Jet set pets: The animals that fly (on planes)

By Megan Fisher
BBC News


United Airlines is investigating the death of a giant rabbit which was being transported on one of its planes.

The 90cm-long bunny was found dead in the hold when the flight it was on arrived in Chicago from London Heathrow.

Out of the many animals that travel each year, most are put in with the cargo, where the pressure and temperature are controlled.

In 2016, the Animal Reception Centre at Heathrow Airport handled 17,500 cats and dogs and a whopping 786.6 million invertebrates.

But here are a few examples of pets who have been given first class treatment in the sky.

Falcons to Saudi Arabia

Image source, Ahmet Yasar
Image caption,
These birds of prey were reportedly well behaved despite failing to comply with the seatbelt signs

Earlier this year, 80 falcons boarded a flight to Saudi Arabia.

Turkey-based businessman Ahmet Yasar posted the image on social media and said: "It is quite common for airlines in the Middle East to transport birds for hunting purposes. In this case each falcon is estimated to be worth about $8,000 (£6,435)".

Pandas to Scotland

Media caption,
The two pandas arrived at Edinburgh airport safely after a nine hour flight from China

Edinburgh Zoo's pandas, Tian Tian and Yang Guang, are on loan from the Ya'an reserve in Chengdu, China.

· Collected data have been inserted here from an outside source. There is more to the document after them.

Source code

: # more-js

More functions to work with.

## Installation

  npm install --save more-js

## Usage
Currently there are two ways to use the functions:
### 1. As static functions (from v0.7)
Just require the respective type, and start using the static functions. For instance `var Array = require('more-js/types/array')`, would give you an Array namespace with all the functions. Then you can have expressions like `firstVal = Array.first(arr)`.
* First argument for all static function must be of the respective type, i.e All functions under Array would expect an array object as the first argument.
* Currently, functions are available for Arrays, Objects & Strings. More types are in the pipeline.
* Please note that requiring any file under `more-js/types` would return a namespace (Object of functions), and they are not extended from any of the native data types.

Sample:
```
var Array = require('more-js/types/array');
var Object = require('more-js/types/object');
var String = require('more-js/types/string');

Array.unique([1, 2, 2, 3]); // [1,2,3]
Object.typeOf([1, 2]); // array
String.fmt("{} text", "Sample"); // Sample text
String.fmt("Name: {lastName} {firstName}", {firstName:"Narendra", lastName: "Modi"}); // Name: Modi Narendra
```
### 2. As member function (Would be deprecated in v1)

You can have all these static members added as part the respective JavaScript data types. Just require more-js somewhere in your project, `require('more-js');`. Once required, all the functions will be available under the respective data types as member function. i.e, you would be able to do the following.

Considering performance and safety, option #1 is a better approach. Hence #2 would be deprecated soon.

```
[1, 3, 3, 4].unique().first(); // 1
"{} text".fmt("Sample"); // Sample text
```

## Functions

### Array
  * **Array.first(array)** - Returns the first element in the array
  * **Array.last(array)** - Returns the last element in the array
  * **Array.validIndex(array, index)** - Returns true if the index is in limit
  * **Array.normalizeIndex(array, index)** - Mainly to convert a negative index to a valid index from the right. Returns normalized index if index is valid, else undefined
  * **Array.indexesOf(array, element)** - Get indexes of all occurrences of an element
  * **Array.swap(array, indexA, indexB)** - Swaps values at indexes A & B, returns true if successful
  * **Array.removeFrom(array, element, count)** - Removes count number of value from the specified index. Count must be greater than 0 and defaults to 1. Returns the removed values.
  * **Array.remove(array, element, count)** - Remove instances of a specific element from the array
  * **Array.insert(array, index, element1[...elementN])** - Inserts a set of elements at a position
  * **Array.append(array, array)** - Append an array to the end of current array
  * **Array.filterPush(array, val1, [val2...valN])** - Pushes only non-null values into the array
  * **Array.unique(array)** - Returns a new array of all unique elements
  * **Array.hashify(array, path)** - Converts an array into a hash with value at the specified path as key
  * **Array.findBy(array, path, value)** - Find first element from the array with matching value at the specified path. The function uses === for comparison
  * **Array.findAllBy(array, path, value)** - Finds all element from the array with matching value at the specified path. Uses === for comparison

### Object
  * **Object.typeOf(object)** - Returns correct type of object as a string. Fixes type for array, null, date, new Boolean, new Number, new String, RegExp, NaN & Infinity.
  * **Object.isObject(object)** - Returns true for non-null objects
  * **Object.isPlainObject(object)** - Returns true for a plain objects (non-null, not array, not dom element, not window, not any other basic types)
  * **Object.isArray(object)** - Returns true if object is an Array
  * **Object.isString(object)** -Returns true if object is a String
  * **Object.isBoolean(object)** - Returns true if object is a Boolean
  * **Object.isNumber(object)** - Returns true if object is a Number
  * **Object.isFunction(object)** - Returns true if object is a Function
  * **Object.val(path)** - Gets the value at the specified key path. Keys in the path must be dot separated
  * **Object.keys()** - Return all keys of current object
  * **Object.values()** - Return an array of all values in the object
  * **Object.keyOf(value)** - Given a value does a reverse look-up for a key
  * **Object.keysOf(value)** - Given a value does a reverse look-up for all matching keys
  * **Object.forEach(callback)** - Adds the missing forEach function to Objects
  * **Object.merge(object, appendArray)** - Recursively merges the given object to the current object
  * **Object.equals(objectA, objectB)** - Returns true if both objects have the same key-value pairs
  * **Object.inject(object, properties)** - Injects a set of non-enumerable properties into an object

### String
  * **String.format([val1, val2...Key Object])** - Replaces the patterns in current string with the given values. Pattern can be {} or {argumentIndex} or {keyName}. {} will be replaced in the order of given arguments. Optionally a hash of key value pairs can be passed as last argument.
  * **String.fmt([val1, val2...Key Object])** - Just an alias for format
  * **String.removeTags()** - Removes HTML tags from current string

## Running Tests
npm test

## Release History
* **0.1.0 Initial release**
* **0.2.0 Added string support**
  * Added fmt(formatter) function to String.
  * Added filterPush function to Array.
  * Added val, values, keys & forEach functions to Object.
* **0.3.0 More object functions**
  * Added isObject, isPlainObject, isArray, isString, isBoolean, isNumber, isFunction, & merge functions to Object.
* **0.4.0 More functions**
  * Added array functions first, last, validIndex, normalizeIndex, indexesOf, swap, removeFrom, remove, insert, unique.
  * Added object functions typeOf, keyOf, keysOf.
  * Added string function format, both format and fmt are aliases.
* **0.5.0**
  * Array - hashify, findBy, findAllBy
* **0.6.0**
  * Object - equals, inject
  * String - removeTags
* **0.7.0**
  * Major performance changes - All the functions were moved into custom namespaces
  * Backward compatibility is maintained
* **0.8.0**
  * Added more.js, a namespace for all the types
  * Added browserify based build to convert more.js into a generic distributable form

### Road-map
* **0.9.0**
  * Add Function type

The pair's nine-hour flight in 2011 required 21 months of planning with three teams in three different countries. They were put in a FedEx Express carrier and settled in very well apart from the jet lag.

Turkey to Salt Lake City

Image source, Jodie Smalley
Image caption,
Easter the turkey taking in the view from a plane window

Easter the turkey travelled with its owner Jodie Smalley from Seattle, who was flying to Salt Lake City.

She said: "The flight we went on was only an hour and a half long. During the flight she was quiet and well behaved. She had a diaper on from a site that specialises in bird diapers and it works really well!"

Jodie had recently been through a separation and bereavement, she struggled mentally and emotionally but found Easter a source of comfort.

And one pig that doesn't fly

Image source, San Francisco International Airport
Image caption,
Lilou is the Wag Brigade's newest recruit

Before getting on the plane, meeting Lilou could calm your nerves.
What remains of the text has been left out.